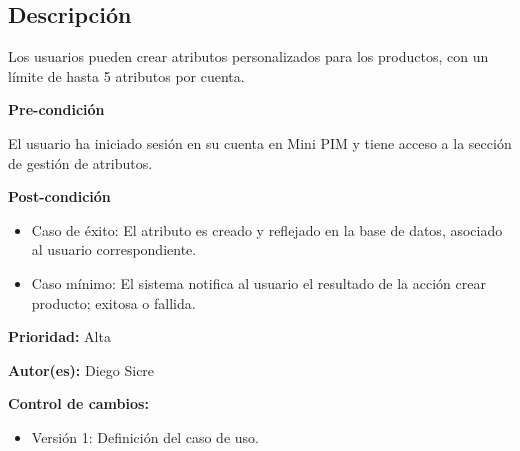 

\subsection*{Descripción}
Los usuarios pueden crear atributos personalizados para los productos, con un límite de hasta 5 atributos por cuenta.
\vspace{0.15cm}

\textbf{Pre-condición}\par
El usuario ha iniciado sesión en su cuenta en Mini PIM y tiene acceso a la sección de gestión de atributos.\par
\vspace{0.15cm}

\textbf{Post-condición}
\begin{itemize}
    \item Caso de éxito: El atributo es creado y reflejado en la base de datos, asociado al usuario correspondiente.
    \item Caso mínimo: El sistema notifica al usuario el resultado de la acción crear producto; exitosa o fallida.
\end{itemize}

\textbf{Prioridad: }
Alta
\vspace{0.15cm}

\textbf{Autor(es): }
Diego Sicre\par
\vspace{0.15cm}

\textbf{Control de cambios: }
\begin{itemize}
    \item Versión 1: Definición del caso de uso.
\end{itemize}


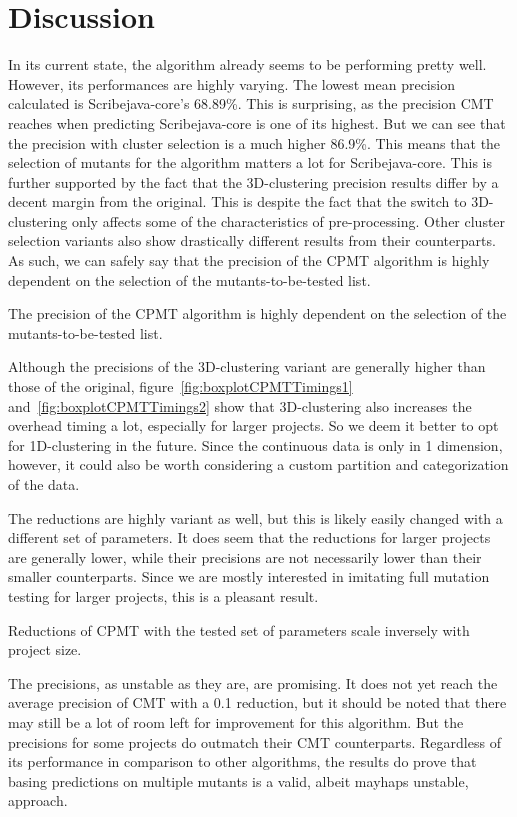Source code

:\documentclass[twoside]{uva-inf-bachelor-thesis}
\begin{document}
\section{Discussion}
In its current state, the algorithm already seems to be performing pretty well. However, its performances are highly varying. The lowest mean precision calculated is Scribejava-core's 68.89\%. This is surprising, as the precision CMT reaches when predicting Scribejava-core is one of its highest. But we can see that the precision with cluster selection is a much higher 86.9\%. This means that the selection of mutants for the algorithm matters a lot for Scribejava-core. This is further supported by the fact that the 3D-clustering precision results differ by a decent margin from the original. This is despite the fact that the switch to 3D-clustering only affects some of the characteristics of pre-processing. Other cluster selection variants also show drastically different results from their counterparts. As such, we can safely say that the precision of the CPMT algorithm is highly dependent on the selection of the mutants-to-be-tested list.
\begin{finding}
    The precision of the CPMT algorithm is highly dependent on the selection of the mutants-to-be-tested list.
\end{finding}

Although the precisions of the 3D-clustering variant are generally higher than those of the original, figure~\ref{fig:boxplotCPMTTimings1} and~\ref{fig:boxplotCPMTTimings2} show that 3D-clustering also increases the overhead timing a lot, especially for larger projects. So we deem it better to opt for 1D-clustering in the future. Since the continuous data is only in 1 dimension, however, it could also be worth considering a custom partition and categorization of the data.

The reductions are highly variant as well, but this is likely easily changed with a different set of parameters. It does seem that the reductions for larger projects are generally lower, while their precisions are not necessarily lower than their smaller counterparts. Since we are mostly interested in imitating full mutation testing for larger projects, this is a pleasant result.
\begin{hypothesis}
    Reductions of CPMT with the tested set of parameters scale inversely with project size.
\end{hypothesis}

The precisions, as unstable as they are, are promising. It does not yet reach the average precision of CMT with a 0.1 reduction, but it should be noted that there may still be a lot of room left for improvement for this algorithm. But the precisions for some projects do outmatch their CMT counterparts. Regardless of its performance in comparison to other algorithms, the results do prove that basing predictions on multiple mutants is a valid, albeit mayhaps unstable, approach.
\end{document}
━━━━
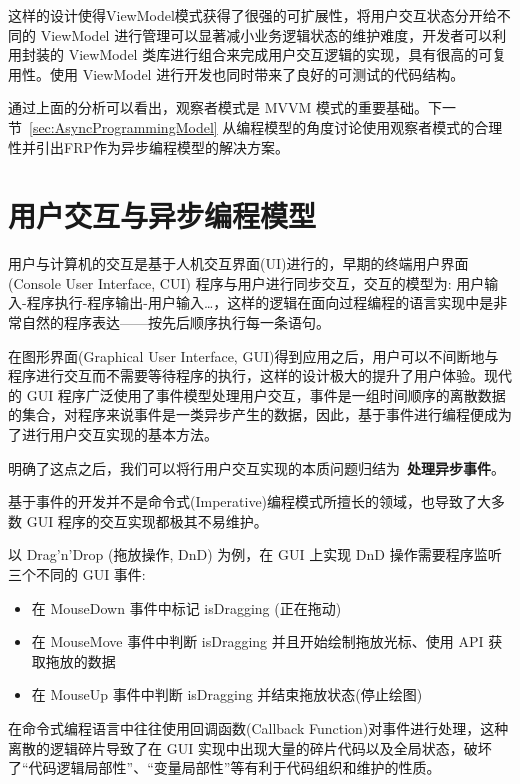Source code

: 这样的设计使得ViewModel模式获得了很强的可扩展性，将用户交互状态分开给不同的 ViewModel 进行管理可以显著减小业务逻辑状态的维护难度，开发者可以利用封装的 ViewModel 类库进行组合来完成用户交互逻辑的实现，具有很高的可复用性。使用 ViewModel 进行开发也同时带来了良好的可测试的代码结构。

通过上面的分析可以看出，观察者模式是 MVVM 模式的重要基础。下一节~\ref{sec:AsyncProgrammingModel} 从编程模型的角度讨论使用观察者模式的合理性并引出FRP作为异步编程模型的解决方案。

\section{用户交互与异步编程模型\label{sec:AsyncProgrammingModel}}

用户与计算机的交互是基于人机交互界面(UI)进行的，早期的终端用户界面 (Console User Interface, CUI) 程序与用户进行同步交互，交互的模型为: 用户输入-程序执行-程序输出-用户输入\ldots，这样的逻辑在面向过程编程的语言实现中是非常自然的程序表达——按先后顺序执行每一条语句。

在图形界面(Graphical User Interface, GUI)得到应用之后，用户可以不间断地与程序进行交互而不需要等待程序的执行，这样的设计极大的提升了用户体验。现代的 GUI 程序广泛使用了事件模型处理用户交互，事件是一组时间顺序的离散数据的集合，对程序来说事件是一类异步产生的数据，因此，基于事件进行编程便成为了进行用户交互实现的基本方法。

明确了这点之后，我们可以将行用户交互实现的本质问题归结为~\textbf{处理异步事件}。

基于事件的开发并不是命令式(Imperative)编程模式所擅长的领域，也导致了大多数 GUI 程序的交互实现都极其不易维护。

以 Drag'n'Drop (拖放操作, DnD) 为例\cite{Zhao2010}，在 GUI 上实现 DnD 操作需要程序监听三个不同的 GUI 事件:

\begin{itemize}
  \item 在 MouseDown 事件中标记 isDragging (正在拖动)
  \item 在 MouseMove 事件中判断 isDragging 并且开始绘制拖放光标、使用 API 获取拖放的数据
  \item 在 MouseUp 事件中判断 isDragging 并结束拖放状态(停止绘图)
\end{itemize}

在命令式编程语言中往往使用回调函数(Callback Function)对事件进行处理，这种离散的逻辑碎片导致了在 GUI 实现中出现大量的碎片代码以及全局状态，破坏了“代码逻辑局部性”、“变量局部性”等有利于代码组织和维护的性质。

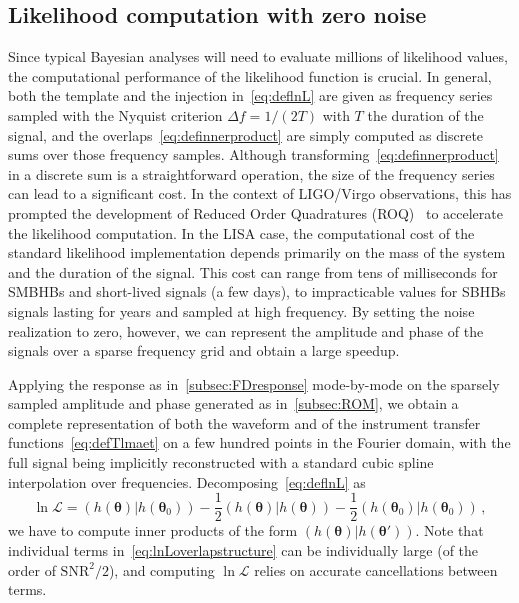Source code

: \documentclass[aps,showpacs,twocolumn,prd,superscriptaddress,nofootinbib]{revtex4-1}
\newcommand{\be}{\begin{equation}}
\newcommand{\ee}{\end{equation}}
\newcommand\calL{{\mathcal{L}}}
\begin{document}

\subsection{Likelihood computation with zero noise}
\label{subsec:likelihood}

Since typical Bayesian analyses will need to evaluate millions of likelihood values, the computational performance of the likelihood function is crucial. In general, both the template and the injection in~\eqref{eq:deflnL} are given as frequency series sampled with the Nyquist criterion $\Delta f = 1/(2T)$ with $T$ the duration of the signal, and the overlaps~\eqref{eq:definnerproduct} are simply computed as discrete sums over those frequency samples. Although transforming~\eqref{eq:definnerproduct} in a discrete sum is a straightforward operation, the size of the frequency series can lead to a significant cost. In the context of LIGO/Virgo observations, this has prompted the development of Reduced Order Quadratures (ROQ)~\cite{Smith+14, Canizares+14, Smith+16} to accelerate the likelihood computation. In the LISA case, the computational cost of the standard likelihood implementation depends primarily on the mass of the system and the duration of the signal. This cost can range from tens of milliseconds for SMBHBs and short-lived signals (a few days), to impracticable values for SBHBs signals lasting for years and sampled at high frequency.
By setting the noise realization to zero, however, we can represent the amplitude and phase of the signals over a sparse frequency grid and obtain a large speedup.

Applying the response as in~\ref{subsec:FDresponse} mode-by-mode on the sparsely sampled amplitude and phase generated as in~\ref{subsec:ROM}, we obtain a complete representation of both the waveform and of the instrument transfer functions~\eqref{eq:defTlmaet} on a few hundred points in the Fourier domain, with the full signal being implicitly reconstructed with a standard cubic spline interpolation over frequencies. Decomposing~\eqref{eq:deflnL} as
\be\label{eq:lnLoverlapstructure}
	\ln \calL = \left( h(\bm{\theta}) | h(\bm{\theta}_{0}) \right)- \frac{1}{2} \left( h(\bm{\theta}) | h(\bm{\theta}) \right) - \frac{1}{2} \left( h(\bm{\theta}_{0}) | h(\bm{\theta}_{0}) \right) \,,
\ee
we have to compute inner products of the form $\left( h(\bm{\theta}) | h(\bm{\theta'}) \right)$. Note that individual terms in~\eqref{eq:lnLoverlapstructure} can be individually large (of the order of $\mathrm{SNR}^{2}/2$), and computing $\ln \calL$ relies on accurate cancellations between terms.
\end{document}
━━━━
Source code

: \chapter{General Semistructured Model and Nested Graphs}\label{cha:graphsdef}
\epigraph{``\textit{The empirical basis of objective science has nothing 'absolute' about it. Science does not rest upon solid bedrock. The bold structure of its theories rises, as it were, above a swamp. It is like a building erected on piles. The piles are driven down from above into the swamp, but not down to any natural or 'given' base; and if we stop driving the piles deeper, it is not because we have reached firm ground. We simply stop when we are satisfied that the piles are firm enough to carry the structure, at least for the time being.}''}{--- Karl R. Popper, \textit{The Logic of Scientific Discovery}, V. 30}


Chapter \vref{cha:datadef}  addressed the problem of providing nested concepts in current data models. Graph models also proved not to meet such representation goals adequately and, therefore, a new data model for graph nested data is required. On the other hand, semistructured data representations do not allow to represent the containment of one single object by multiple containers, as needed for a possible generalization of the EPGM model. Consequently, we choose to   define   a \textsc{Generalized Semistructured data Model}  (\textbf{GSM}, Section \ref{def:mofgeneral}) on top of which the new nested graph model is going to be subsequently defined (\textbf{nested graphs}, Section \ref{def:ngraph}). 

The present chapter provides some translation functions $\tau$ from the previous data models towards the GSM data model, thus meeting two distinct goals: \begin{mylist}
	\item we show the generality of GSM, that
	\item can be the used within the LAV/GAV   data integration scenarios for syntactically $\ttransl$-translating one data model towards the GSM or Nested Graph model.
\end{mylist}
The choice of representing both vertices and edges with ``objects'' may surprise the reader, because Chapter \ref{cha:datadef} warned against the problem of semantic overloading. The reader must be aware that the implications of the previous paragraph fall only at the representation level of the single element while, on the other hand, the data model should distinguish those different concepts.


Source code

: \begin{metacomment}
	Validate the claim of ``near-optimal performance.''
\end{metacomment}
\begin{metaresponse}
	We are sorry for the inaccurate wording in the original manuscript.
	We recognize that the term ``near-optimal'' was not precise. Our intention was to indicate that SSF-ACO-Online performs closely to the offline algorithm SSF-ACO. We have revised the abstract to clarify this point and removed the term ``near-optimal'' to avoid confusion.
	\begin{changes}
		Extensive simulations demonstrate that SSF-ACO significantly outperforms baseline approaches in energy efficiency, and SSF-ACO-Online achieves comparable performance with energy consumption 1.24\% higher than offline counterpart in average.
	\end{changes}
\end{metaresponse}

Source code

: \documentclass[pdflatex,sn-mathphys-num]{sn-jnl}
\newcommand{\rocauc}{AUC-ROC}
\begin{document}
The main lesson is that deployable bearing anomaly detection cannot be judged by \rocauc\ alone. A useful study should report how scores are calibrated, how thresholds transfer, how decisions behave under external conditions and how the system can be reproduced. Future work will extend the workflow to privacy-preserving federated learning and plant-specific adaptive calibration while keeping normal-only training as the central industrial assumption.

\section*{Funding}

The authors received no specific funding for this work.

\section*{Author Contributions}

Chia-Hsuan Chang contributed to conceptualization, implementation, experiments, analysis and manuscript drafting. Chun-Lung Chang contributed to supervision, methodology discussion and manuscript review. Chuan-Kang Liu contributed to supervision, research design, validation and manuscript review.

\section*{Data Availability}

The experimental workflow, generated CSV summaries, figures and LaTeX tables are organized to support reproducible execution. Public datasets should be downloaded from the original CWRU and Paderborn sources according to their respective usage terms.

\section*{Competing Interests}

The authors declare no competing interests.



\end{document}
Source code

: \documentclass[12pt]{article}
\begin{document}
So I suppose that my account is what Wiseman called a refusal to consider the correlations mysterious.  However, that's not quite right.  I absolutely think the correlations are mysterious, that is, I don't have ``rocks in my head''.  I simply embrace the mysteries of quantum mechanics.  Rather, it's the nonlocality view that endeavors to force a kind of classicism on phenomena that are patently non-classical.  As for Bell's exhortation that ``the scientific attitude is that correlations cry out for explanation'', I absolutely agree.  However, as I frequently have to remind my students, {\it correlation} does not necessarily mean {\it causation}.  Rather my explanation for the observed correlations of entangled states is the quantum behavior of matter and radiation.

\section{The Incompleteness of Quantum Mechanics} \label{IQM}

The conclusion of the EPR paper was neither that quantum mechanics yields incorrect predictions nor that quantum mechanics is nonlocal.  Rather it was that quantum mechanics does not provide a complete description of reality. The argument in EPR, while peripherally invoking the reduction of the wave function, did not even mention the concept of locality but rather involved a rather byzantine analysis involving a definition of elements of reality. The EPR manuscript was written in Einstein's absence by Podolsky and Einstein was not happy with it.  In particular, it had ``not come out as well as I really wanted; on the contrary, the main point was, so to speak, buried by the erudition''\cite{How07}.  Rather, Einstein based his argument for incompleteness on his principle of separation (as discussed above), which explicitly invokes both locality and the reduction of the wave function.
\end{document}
━━━━
* [Task description] Looking at the records above, work out how many lines include the word "cuenta", then give that number by itself.

* [Exercise response] 2